===== Data listing =====

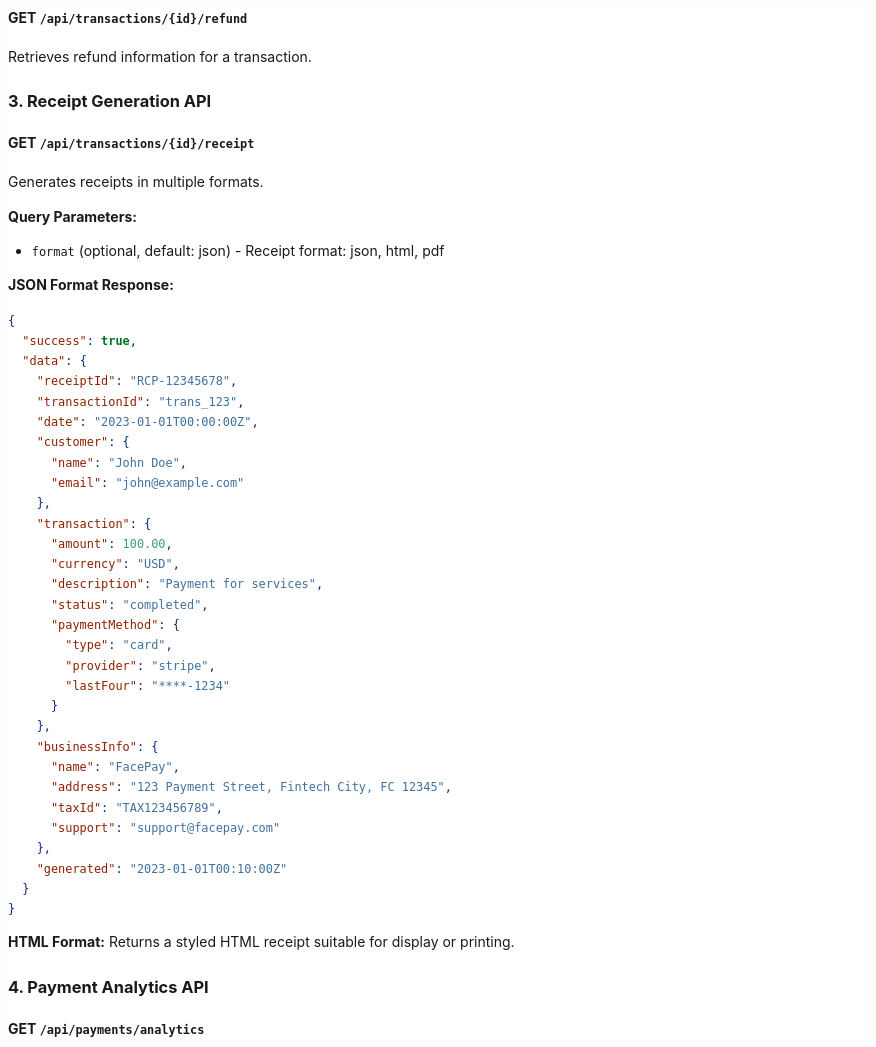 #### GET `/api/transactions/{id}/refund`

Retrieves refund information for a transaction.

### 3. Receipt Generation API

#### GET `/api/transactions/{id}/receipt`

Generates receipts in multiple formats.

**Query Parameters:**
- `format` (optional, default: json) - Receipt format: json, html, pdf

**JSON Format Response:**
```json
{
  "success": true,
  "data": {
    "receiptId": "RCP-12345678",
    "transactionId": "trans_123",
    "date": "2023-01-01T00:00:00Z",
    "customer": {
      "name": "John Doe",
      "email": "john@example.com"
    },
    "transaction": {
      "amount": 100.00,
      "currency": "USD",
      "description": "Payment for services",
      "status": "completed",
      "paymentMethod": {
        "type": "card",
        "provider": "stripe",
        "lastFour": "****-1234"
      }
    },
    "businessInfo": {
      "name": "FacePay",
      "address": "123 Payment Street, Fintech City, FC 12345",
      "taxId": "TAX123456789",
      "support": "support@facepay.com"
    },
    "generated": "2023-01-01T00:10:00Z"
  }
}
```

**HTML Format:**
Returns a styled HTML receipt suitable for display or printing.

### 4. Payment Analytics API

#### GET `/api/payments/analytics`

=====

◆ What the task asks: The copy you write must hold every record verbatim and none of the pictures.

◆ Output for this task:
 #### GET `/api/transactions/{id}/refund`

Retrieves refund information for a transaction.

### 3. Receipt Generation API

#### GET `/api/transactions/{id}/receipt`

Generates receipts in multiple formats.

**Query Parameters:**
- `format` (optional, default: json) - Receipt format: json, html, pdf

**JSON Format Response:**
```json
{
  "success": true,
  "data": {
    "receiptId": "RCP-12345678",
    "transactionId": "trans_123",
    "date": "2023-01-01T00:00:00Z",
    "customer": {
      "name": "John Doe",
      "email": "john@example.com"
    },
    "transaction": {
      "amount": 100.00,
      "currency": "USD",
      "description": "Payment for services",
      "status": "completed",
      "paymentMethod": {
        "type": "card",
        "provider": "stripe",
        "lastFour": "****-1234"
      }
    },
    "businessInfo": {
      "name": "FacePay",
      "address": "123 Payment Street, Fintech City, FC 12345",
      "taxId": "TAX123456789",
      "support": "support@facepay.com"
    },
    "generated": "2023-01-01T00:10:00Z"
  }
}
```

**HTML Format:**
Returns a styled HTML receipt suitable for display or printing.

### 4. Payment Analytics API

#### GET `/api/payments/analytics`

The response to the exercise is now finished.